Automation in agricultural machinery is a crucial driver of productivity and sustainability. Some automation features like automated steering and real-time data analytics are already state-of-the-art. On the other hand, a human driver performs the optimization of the working speed manually, and the automation of this is an ongoing challenge. Process quality and process efficiency are the two main targets in this optimization. Agricultural soil tillage requires achieving both. Therefore, the correlation between process quality optimization and process efficiency is fundamental, and vice versa. The approach presented in this paper shows how the two optimization targets of efficiency and process quality can be optimized and aligned together. Optical sensors determine various parameters to describe and model the process quality. The measured machine state determines the characteristics of the interaction forces between the machine and the environment. A machine learning algorithm describes the relationships in the drivetrain. The two process targets are each predicted for different working speeds and are combined in the form of a boundary target and an optimization target to identify one optimized target speed value.

Zusammenfassung

Die Automatisierung von Landmaschinen ist ein entscheidender Faktor für Produktivität und Nachhaltigkeit. Einige Automatisierungsfunktionen wie automatische Lenkung und Datenanalyse in Echtzeit sind bereits Stand der Technik. Gleichzeitig führt ein menschlicher Fahrer die Optimierung der Arbeitsgeschwindigkeit weiterhin manuell durch, und die Automatisierung dieses Vorgangs ist bis heute eine Herausforderung. Prozessqualität und Prozesseffizienz sind die beiden Hauptziele bei dieser Optimierung. Bei der landwirtschaftlichen Bodenbearbeitung muss beides zur gleichen Zeit erreicht werden. Daher ist die Korrelation zwischen der Optimierung der Prozessqualität und der Prozesseffizienz von grundlegender Bedeutung und umgekehrt. Der in diesem Beitrag vorgestellte Ansatz zeigt, wie die beiden Optimierungsziele Effizienz und Prozessqualität gemeinsam optimiert und aufeinander abgestimmt werden können. Optische Sensoren ermitteln verschiedene Parameter zur Beschreibung und Modellierung der Prozessqualität. Der gemessene Maschinenzustand bestimmt die Eigenschaften der Wechselwirkungskräfte zwischen Maschine und Umgebung. Ein maschineller Lernalgorithmus beschreibt die Zusammenhänge im Antriebsstrang. Die beiden Prozessziele werden jeweils für unterschiedliche Arbeitsgeschwindigkeiten vorhergesagt und in Form eines Schrankenziels und eines Optimierungsziels zu einem optimierten Sollgeschwindigkeitswert zusammengeführt.

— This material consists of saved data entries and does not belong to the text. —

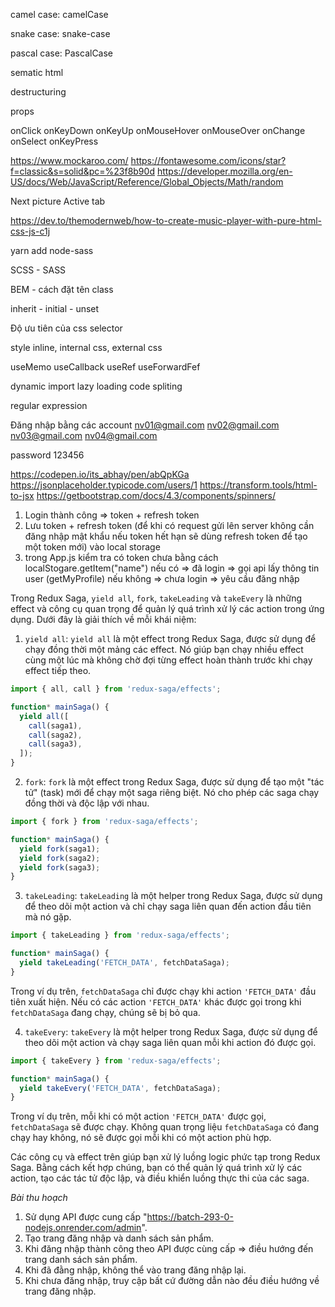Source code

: camel case: camelCase

snake case: snake-case

pascal case: PascalCase

sematic html

destructuring

props

onClick
onKeyDown
onKeyUp
onMouseHover
onMouseOver
onChange
onSelect
onKeyPress

https://www.mockaroo.com/
https://fontawesome.com/icons/star?f=classic&s=solid&pc=%23f8b90d
https://developer.mozilla.org/en-US/docs/Web/JavaScript/Reference/Global_Objects/Math/random

Next picture
Active tab

https://dev.to/themodernweb/how-to-create-music-player-with-pure-html-css-js-c1j

yarn add node-sass

SCSS - SASS

BEM - cách đặt tên class

inherit - initial - unset

Độ ưu tiên của css selector

style inline, internal css, external css

useMemo
useCallback
useRef
useForwardFef

dynamic import
lazy loading
code spliting

regular expression


Đăng nhập bằng các account
nv01@gmail.com
nv02@gmail.com
nv03@gmail.com
nv04@gmail.com

password 123456

https://codepen.io/its_abhay/pen/abQpKGa
https://jsonplaceholder.typicode.com/users/1
https://transform.tools/html-to-jsx
https://getbootstrap.com/docs/4.3/components/spinners/

1. Login thành công => token + refresh token
2. Lưu token + refresh token (để khi có request gửi lên server không cần đăng nhập mật khẩu
nếu token hết hạn sẽ dùng refresh token để tạo một token mới) vào local storage
3. trong App.js kiểm tra có token chưa bằng cách localStogare.getItem("name")
nếu có => đã login => gọi api lấy thông tin user (getMyProfile)
nếu không => chưa login => yêu cầu đăng nhập



Trong Redux Saga, `yield all`, `fork`, `takeLeading` và `takeEvery` là những effect và công cụ quan trọng để quản lý quá trình xử lý các action trong ứng dụng. Dưới đây là giải thích về mỗi khái niệm:

1. `yield all`: `yield all` là một effect trong Redux Saga, được sử dụng để chạy đồng thời một mảng các effect. Nó giúp bạn chạy nhiều effect cùng một lúc mà không chờ đợi từng effect hoàn thành trước khi chạy effect tiếp theo.

```javascript
import { all, call } from 'redux-saga/effects';

function* mainSaga() {
  yield all([
    call(saga1),
    call(saga2),
    call(saga3),
  ]);
}
```

2. `fork`: `fork` là một effect trong Redux Saga, được sử dụng để tạo một "tác tử" (task) mới để chạy một saga riêng biệt. Nó cho phép các saga chạy đồng thời và độc lập với nhau.

```javascript
import { fork } from 'redux-saga/effects';

function* mainSaga() {
  yield fork(saga1);
  yield fork(saga2);
  yield fork(saga3);
}
```

3. `takeLeading`: `takeLeading` là một helper trong Redux Saga, được sử dụng để theo dõi một action và chỉ chạy saga liên quan đến action đầu tiên mà nó gặp.

```javascript
import { takeLeading } from 'redux-saga/effects';

function* mainSaga() {
  yield takeLeading('FETCH_DATA', fetchDataSaga);
}
```

Trong ví dụ trên, `fetchDataSaga` chỉ được chạy khi action `'FETCH_DATA'` đầu tiên xuất hiện. Nếu có các action `'FETCH_DATA'` khác được gọi trong khi `fetchDataSaga` đang chạy, chúng sẽ bị bỏ qua.

4. `takeEvery`: `takeEvery` là một helper trong Redux Saga, được sử dụng để theo dõi một action và chạy saga liên quan mỗi khi action đó được gọi.

```javascript
import { takeEvery } from 'redux-saga/effects';

function* mainSaga() {
  yield takeEvery('FETCH_DATA', fetchDataSaga);
}
```

Trong ví dụ trên, mỗi khi có một action `'FETCH_DATA'` được gọi, `fetchDataSaga` sẽ được chạy. Không quan trọng liệu `fetchDataSaga` có đang chạy hay không, nó sẽ được gọi mỗi khi có một action phù hợp.

Các công cụ và effect trên giúp bạn xử lý luồng logic phức tạp trong Redux Saga. Bằng cách kết hợp chúng, bạn có thể quản lý quá trình xử lý các action, tạo các tác tử độc lập, và điều khiển luồng thực thi của các saga.






*Bài thu hoạch*
1. Sử dụng API được cung cấp "https://batch-293-0-nodejs.onrender.com/admin".
2. Tạo trang đăng nhập và danh sách sản phẩm.
3. Khi đăng nhập thành công theo API được cùng cấp => điều hướng đến trang danh sách sản phẩm.
4. Khi đã đằng nhập, không thể vào trang đăng nhập lại.
5. Khi chưa đăng nhập, truy cập bất cứ đường dẫn nào đều điều hướng về trang đăng nhập.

Corresponding authors: Benjamin Kazenwadel, Simon Becker, and Marina Graf, Karlsruhe Institute of Technology (KIT), Institute of Mobile Machines (Mobima), Karlsruhe, Germany, E-mail: (B. Kazenwadel), (S. Becker), (M. Graf)

About the authors

Benjamin Kazenwadel

M.Sc. Benjamin Kazenwadel received his master's degree in mechanical engineering from Karlsruhe Institute of Technology. In his master's thesis, he already worked on the use of machine learning for energy efficiency optimization in mobile machines. In his research as a research assistant, he continues this work.

Simon Becker

M.Sc. Simon Becker has been working as a research assistant at KIT since 2017. His research topics are the use of machine learning for the control of mobile machines and process sensor technology. In the meantime, he works as a chief engineer while continuing to work on these scientific topics.

Marina Graf

M.Sc. Marina Graf graduated from KIT in 2021 with a degree in mechanical engineering. She focused on mechatronics and information technology during her master studies. Her main research topic is process sensor technology in agricultural applications.

Marcus Geimer

Prof. Dr.-Ing. Marcus Geimer leads the Institute of Mobile Machines at KIT since 2005. The main research focus is on automation systems, drive train concepts, hydraulics and simulation. Machine learning methods are investigated to control and automate mobile machines in agricultural and forestal applications.

Acknowledgment

We would like to thank AGCO GmbH for supporting the research project.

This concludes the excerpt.